_Work task_
Using the entries that follow, state how many lines contain the word "zieht". The response is that number and nothing more.

· · · ·

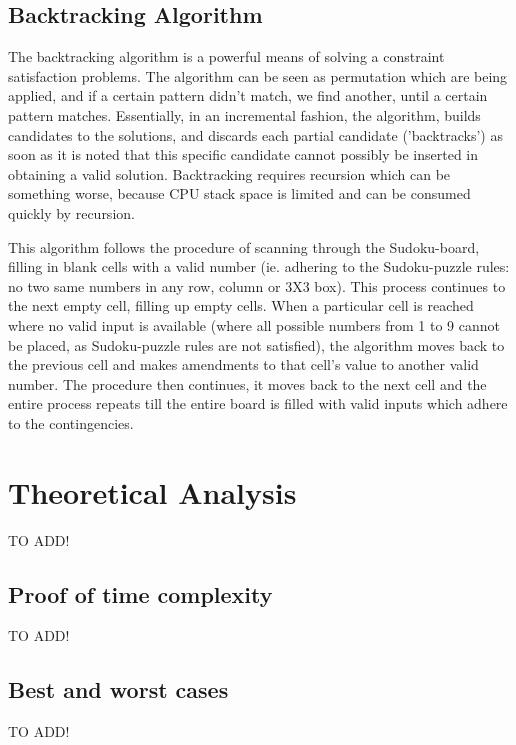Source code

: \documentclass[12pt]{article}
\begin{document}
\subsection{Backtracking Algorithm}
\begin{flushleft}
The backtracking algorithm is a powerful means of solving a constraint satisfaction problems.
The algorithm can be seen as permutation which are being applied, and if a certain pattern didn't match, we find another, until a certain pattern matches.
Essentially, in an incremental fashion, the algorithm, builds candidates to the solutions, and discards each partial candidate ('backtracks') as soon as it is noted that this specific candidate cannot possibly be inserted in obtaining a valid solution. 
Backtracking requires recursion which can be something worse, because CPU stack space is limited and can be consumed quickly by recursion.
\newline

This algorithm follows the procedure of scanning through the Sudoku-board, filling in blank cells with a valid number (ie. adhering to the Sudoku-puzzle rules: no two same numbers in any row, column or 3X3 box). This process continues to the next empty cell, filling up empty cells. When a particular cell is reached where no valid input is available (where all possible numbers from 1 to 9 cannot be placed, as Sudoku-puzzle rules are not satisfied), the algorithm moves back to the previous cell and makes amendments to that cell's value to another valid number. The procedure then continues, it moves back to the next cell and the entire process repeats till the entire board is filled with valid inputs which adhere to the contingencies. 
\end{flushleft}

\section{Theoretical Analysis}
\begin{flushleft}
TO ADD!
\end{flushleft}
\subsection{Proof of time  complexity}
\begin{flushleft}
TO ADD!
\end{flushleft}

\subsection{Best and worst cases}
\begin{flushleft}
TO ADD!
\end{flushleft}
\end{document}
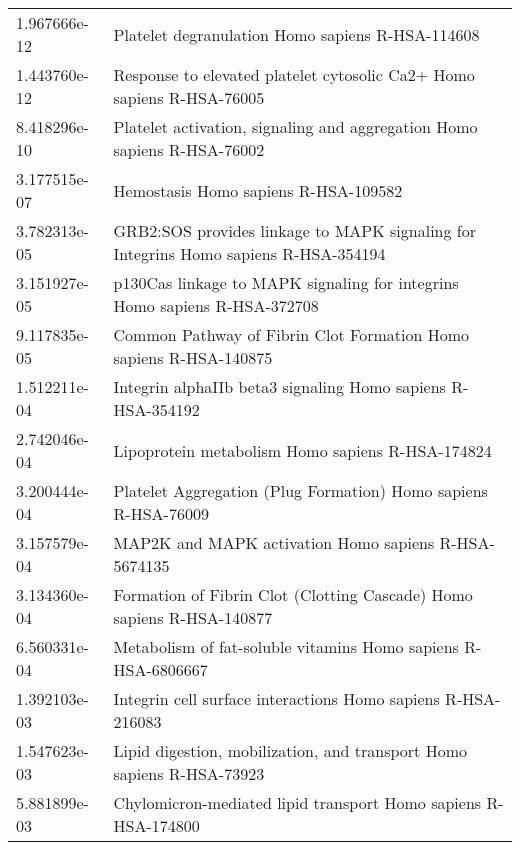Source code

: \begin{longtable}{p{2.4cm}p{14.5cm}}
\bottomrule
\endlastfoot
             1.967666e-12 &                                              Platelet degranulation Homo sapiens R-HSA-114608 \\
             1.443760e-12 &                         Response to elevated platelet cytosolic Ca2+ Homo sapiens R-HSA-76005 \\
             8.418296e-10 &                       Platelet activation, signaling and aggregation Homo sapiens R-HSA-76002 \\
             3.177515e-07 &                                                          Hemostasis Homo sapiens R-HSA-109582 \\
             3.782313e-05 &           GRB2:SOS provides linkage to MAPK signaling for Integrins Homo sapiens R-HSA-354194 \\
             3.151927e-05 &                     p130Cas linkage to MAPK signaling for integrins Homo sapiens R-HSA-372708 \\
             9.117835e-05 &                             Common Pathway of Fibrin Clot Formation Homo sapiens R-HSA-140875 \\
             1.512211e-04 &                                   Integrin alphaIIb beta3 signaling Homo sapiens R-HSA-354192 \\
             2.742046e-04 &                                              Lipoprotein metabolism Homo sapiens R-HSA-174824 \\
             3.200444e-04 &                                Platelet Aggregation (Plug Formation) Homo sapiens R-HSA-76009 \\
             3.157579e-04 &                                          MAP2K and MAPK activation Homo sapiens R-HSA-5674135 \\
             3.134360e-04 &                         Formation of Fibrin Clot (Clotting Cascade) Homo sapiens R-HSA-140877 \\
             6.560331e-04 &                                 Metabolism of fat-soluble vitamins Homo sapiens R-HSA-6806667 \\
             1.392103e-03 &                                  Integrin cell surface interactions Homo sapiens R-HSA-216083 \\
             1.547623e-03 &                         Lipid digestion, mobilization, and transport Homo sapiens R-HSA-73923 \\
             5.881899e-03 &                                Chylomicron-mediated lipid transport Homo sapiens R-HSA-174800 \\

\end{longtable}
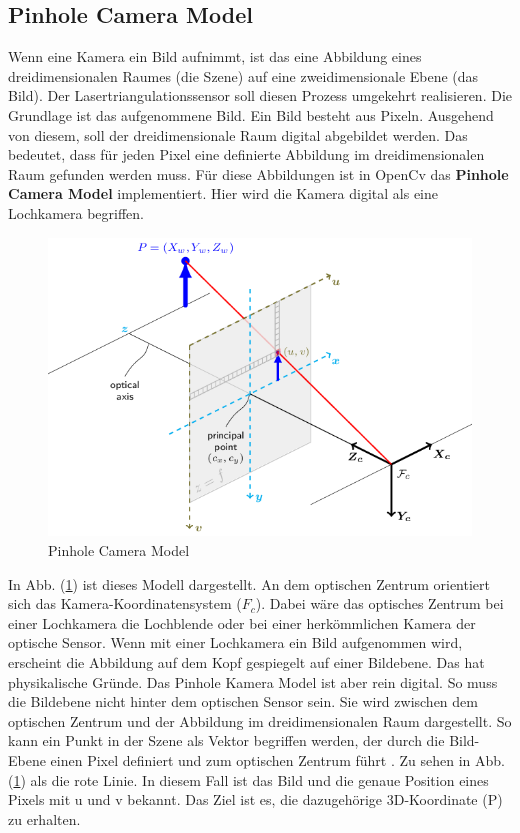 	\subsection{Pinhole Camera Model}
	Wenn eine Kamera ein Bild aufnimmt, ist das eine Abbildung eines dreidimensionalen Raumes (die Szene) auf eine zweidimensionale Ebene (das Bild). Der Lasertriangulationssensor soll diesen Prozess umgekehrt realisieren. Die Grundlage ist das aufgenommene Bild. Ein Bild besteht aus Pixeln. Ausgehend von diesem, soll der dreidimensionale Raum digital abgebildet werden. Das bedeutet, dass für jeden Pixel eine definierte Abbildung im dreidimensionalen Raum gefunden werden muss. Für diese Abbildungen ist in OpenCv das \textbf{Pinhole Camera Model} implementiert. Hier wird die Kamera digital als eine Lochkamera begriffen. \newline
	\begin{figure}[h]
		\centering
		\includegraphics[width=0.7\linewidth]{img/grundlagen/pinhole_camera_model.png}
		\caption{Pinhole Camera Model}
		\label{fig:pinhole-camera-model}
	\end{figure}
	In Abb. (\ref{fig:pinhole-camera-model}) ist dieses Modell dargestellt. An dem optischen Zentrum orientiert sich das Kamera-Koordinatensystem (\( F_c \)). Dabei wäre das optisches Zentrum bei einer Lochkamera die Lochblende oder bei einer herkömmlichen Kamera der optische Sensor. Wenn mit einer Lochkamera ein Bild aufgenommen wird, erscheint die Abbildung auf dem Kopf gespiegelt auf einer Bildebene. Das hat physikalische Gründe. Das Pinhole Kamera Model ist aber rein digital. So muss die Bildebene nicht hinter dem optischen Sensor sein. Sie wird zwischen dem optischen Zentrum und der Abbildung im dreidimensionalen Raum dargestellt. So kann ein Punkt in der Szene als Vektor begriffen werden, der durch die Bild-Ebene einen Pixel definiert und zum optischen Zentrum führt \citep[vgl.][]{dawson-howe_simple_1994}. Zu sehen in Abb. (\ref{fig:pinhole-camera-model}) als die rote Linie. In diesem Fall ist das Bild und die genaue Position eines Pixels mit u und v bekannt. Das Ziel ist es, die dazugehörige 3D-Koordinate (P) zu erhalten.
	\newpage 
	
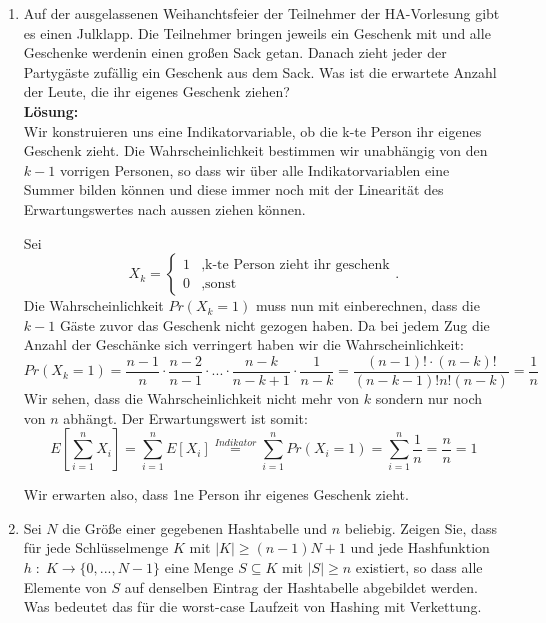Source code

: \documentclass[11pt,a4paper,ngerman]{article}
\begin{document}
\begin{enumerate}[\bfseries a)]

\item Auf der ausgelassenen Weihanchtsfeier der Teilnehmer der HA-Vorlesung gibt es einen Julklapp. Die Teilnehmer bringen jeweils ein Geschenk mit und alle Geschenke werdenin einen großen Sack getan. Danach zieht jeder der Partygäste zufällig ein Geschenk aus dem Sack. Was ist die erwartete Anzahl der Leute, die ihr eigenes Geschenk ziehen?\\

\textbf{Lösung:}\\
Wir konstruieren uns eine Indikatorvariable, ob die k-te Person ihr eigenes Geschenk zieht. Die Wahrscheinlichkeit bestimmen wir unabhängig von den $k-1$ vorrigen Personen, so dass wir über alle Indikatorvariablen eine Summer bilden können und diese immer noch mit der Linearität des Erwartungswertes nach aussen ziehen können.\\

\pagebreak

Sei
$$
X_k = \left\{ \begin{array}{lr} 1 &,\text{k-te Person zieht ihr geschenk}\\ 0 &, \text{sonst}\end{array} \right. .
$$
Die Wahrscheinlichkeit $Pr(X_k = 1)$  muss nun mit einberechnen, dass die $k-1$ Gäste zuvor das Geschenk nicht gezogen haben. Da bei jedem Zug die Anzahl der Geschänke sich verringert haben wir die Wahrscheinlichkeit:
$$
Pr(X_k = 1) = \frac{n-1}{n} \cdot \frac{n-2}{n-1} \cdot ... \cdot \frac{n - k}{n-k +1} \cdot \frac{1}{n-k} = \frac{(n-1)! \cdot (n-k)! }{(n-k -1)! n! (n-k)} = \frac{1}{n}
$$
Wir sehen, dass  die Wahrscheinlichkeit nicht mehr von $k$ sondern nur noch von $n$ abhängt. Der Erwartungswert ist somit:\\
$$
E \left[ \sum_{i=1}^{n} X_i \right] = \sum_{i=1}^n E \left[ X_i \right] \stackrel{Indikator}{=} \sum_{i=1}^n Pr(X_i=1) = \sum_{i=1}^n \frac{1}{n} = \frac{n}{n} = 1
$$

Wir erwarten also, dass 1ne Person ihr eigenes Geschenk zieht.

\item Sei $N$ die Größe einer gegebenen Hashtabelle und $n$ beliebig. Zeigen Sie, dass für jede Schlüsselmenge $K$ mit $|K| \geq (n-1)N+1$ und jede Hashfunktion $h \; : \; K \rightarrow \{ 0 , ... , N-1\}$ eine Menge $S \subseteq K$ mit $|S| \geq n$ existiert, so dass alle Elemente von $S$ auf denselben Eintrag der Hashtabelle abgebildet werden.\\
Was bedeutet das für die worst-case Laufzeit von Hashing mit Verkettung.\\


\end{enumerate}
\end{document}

· · · ·

_Written solution_
4